The results of the SFE are presented in Table 2. The AF was overcome by all architectures except the fCNN #2. The best overall results for the SFE were obtained with the simplest architecture. Although the CLAHE improved the contrast in boundary regions, the SFE did not improve when CLAHE was used.

Table 2. Overview of DSC for single follice evaluation (SFE).

4 Conclusions

In this paper, the first supervised fCNN for the segmentation of the stroma and follicles of ovaries in B-mode images, in an end-to-end fashion, was presented. Despite being trained with a small dataset, the developed method does not depend on heavy preprocessing or post-processing strategies. The visual results show that a fCNN can learn features that allow to distinguish the ovarian structures in B-mode images. This functionality could allow a better characterization of the overlooked stroma region. Also, the proposed method proved to be more accurate than a commercialized semi-automatic method for follicle segmentation.

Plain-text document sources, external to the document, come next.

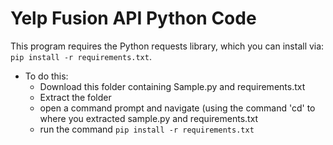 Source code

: # Yelp Fusion API Python Code

This program requires the Python requests library, which you can install via:
`pip install -r requirements.txt`.

* To do this:
  * Download this folder containing Sample.py and requirements.txt
  * Extract the folder
  * open a command prompt and navigate (using the command 'cd' to where you extracted sample.py and requirements.txt
  * run the command ```pip install -r requirements.txt```

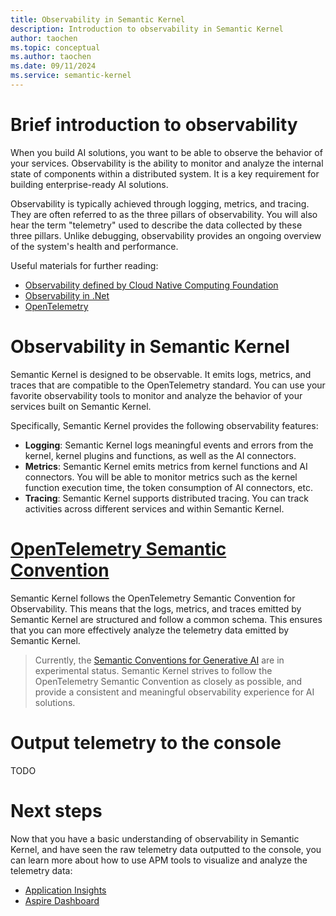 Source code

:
 ```yaml
---
title: Observability in Semantic Kernel
description: Introduction to observability in Semantic Kernel
author: taochen
ms.topic: conceptual
ms.author: taochen
ms.date: 09/11/2024
ms.service: semantic-kernel
---
```


# Brief introduction to observability

When you build AI solutions, you want to be able to observe the behavior of your services. Observability is the ability to monitor and analyze the internal state of components within a distributed system. It is a key requirement for building enterprise-ready AI solutions.

Observability is typically achieved through logging, metrics, and tracing. They are often referred to as the three pillars of observability. You will also hear the term "telemetry" used to describe the data collected by these three pillars. Unlike debugging, observability provides an ongoing overview of the system's health and performance.

Useful materials for further reading:
- [Observability defined by Cloud Native Computing Foundation](https://glossary.cncf.io/observability/)
- [Observability in .Net](https://learn.microsoft.com/en-us/dotnet/core/diagnostics/observability-with-otel)
- [OpenTelemetry](https://opentelemetry.io/docs/what-is-opentelemetry/)

# Observability in Semantic Kernel

Semantic Kernel is designed to be observable. It emits logs, metrics, and traces that are compatible to the OpenTelemetry standard. You can use your favorite observability tools to monitor and analyze the behavior of your services built on Semantic Kernel.

Specifically, Semantic Kernel provides the following observability features:
- **Logging**: Semantic Kernel logs meaningful events and errors from the kernel, kernel plugins and functions, as well as the AI connectors.
- **Metrics**: Semantic Kernel emits metrics from kernel functions and AI connectors. You will be able to monitor metrics such as the kernel function execution time, the token consumption of AI connectors, etc.
- **Tracing**: Semantic Kernel supports distributed tracing. You can track activities across different services and within Semantic Kernel.

# [OpenTelemetry Semantic Convention](https://opentelemetry.io/docs/concepts/semantic-conventions/)

Semantic Kernel follows the OpenTelemetry Semantic Convention for Observability. This means that the logs, metrics, and traces emitted by Semantic Kernel are structured and follow a common schema. This ensures that you can more effectively analyze the telemetry data emitted by Semantic Kernel.

> Currently, the [Semantic Conventions for Generative AI](https://github.com/open-telemetry/semantic-conventions/blob/main/docs/gen-ai/README.md) are in experimental status. Semantic Kernel strives to follow the OpenTelemetry Semantic Convention as closely as possible, and provide a consistent and meaningful observability experience for AI solutions.

# Output telemetry to the console
TODO


# Next steps
Now that you have a basic understanding of observability in Semantic Kernel, and have seen the raw telemetry data outputted to the console, you can learn more about how to use APM tools to visualize and analyze the telemetry data:
- [Application Insights](telemetry-with-app-insights.md)
- [Aspire Dashboard](telemetry-with-aspire-dashboard.md) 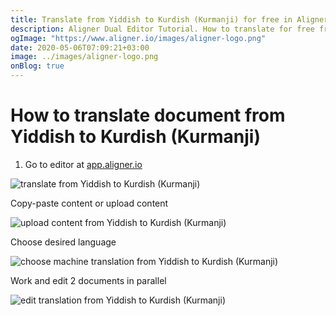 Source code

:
 ```yaml
---
title: Translate from Yiddish to Kurdish (Kurmanji) for free in Aligner Editor
description: Aligner Dual Editor Tutorial. How to translate for free from Yiddish to Kurdish (Kurmanji). Aligner is multilingual document management platform. 
ogImage: "https://www.aligner.io/images/aligner-logo.png"
date: 2020-05-06T07:09:21+03:00
image: ../images/aligner-logo.png
onBlog: true
---
```


# How to translate document from Yiddish to Kurdish (Kurmanji)

1. Go to editor at [app.aligner.io](https://app.aligner.io "Aligner App web page")

![translate from Yiddish to Kurdish (Kurmanji)](../aligner-blank-editor.png "translate from Yiddish to Kurdish (Kurmanji)")

Copy-paste content or upload content

![upload content from Yiddish to Kurdish (Kurmanji)](../aligner-uploaded-document.png "upload content from Yiddish to Kurdish (Kurmanji)")

Choose desired language

![choose machine translation from Yiddish to Kurdish (Kurmanji)](../aligner-language-dropdown.png "choose machine translation from Yiddish to Kurdish (Kurmanji)")

Work and edit 2 documents in parallel

![edit translation from Yiddish to Kurdish (Kurmanji)](../aligner-double-sitded-editor.png "edit translation from Yiddish to Kurdish (Kurmanji)")

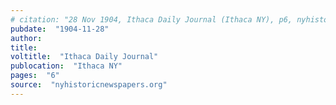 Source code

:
 ```yaml
---
# citation: "28 Nov 1904, Ithaca Daily Journal (Ithaca NY), p6, nyhistoricnewspapers.org." 
pubdate:  "1904-11-28"
author: 
title: 
voltitle:  "Ithaca Daily Journal"
publocation:  "Ithaca NY"
pages:  "6"
source:  "nyhistoricnewspapers.org"
---
```




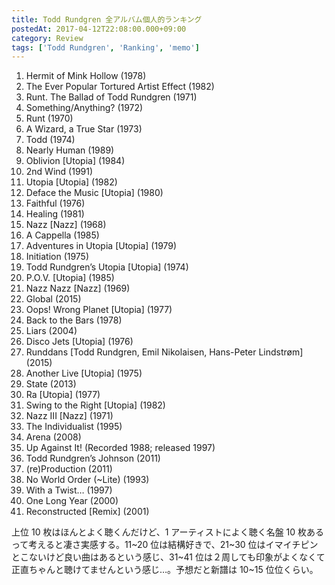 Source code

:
```yaml
---
title: Todd Rundgren 全アルバム個人的ランキング
postedAt: 2017-04-12T22:08:00.000+09:00
category: Review
tags: ['Todd Rundgren', 'Ranking', 'memo']
---
```


1. Hermit of Mink Hollow (1978)
2. The Ever Popular Tortured Artist Effect (1982)
3. Runt. The Ballad of Todd Rundgren (1971)
4. Something/Anything? (1972)
5. Runt (1970)
6. A Wizard, a True Star (1973)
7. Todd (1974)
8. Nearly Human (1989)
9. Oblivion \[Utopia\] (1984)
10. 2nd Wind (1991)
11. Utopia \[Utopia\] (1982)
12. Deface the Music \[Utopia\] (1980)
13. Faithful (1976)
14. Healing (1981)
15. Nazz \[Nazz\] (1968)
16. A Cappella (1985)
17. Adventures in Utopia \[Utopia\] (1979)
18. Initiation (1975)
19. Todd Rundgren’s Utopia \[Utopia\] (1974)
20. P.O.V. \[Utopia\] (1985)
21. Nazz Nazz \[Nazz\] (1969)
22. Global (2015)
23. Oops! Wrong Planet \[Utopia\] (1977)
24. Back to the Bars (1978)
25. Liars (2004)
26. Disco Jets \[Utopia\] (1976)
27. Runddans \[Todd Rundgren, Emil Nikolaisen, Hans-Peter Lindstrøm\] (2015)
28. Another Live \[Utopia\] (1975)
29. State (2013)
30. Ra \[Utopia\] (1977)
31. Swing to the Right \[Utopia\] (1982)
32. Nazz III \[Nazz\] (1971)
33. The Individualist (1995)
34. Arena (2008)
35. Up Against It! (Recorded 1988; released 1997)
36. Todd Rundgren’s Johnson (2011)
37. (re)Production (2011)
38. No World Order (\~Lite) (1993)
39. With a Twist… (1997)
40. One Long Year (2000)
41. Reconstructed \[Remix\] (2001)

上位 10 枚はほんとよく聴くんだけど、1 アーティストによく聴く名盤 10 枚あるって考えると凄さ実感する。11\~20 位は結構好きで、21\~30 位はイマイチピンとこないけど良い曲はあるという感じ、31\~41 位は２周しても印象がよくなくて正直ちゃんと聴けてませんという感じ…。予想だと新譜は 10\~15 位位くらい。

Despite presenting slightly better results in the validation set, the proposed regularization techniques show worse overall DSC results for the test set, when comparing with the simplest fCNNs (#1 and #4). This may have been caused by the increasing of the complexity of the segmentation task and by the overwhelming of the data information by the regularization terms. An improvement of the proposed regularizations should be investigated to yield better results.

For future steps of this investigation, the proposed fCNN will be extended to a deeper architecture, increasing the number of learnable features. Due to the scarcity of data, a k-fold cross-validation should be applied to better evaluate the consistency of each architecture. Also, a more efficient loss function will be elaborated in order to force the network to learn the boundaries of the follicles. Finally, the increasing of the dataset is fundamental to improve the variability of the training set.